In nearly every episode, Shinji has piloted the Eva to do battle with an Angel. At the end of the last battle, the Eva (miraculously achieving a 400% sync ratio with its pilot) devours the Angel and the S2 rocket which powers it. Shinji is literally taking the enemy into himself. Appropriately enough then, this episode sees a new battle in which Shinji fights the Eva - although every single word of that statement could be contested. Is he really fighting the Eva - or himself? Is he "fighting" a "battle" or is he in fact harmonizing with a greater being, or with another plane of consciousness? Shinji's physical form has disintegrated into the "soup of life" flowing within the Eva's flesh. He becomes quantum energy seeking and avoiding its own ego. How on earth can Neon Genesis Evangelion represent this metaphysical/psychological experience?!
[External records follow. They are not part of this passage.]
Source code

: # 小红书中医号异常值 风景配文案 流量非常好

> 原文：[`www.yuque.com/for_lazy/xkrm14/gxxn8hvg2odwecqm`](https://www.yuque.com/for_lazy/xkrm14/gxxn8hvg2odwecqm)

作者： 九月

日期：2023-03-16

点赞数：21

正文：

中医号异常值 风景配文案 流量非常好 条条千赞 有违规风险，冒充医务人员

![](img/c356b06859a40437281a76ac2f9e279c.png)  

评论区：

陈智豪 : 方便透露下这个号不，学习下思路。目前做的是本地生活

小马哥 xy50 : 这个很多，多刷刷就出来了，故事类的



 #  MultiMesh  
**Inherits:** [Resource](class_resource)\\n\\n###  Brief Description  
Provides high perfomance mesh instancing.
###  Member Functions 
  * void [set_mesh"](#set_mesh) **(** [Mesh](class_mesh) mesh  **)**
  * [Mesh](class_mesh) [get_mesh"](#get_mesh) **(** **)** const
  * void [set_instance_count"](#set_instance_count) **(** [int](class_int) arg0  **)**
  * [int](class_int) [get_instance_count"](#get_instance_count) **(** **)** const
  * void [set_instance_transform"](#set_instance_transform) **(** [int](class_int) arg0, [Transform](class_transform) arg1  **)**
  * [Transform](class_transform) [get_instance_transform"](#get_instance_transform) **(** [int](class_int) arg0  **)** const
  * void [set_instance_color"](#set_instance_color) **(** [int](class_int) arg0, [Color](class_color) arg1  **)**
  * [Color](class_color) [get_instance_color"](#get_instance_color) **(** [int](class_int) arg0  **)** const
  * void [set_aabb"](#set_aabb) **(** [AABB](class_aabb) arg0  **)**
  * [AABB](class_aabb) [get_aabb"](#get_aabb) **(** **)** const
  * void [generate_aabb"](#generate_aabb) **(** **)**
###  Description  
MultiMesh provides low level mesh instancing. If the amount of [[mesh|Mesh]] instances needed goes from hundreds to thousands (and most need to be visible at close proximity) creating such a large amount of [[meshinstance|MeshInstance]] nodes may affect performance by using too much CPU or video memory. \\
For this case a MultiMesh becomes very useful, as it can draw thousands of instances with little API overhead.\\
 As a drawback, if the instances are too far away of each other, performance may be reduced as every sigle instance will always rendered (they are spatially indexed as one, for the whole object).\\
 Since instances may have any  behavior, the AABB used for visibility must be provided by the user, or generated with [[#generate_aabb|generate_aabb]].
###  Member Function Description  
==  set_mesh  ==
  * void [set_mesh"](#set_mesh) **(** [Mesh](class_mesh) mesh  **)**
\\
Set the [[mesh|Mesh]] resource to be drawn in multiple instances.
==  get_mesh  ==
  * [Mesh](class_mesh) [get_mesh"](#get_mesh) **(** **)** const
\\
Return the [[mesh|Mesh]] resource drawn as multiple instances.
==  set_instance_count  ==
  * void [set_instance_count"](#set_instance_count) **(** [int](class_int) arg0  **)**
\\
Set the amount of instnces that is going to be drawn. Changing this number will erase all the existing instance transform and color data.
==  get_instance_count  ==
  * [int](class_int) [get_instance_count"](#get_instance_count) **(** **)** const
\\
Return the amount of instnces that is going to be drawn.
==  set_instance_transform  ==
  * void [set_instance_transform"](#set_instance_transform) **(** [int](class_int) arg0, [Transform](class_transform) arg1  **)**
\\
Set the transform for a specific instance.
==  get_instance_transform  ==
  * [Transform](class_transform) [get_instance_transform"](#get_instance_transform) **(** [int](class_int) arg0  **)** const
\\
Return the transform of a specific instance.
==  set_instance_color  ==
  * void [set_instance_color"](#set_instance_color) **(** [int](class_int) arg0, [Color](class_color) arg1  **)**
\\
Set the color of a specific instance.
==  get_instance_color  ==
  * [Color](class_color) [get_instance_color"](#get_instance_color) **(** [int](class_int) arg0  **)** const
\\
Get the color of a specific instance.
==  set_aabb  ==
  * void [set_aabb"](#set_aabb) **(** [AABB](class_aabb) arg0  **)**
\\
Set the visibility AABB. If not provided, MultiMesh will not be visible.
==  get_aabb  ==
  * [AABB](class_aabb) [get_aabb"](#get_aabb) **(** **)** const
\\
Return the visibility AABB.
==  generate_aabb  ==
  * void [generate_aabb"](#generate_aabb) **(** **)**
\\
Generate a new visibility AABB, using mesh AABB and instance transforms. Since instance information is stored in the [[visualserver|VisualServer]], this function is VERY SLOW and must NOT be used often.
Echoing the techniques of earlier episodes, Hideaki Anno mixes abstract images, out-of-context frames, and subliminal flashes of text and sound. We zip through lightning-fast montages compressing dozens of static images, and then pause to repeat movements (particularly the shots of nude Misatos, Asukas, and Reis leaning toward Shinji's point of view). There is a rhythm to the cascade of sensory data, but also abrupt reversals and frustrations of that rhythm. At times the experience is visceral, at others cerebral, sometimes visual, sometimes aural - frequently all of the above. As Shinji tosses and turns within the Eva's womb, he decides whether he wants to be re-birthed into the harsh realities but comforting pseudo-certainties of the of the physical world or disappear forever inside the sensuous but disorienting amniotic fluid of the godlike Eva - or rather the goddess-like Eva.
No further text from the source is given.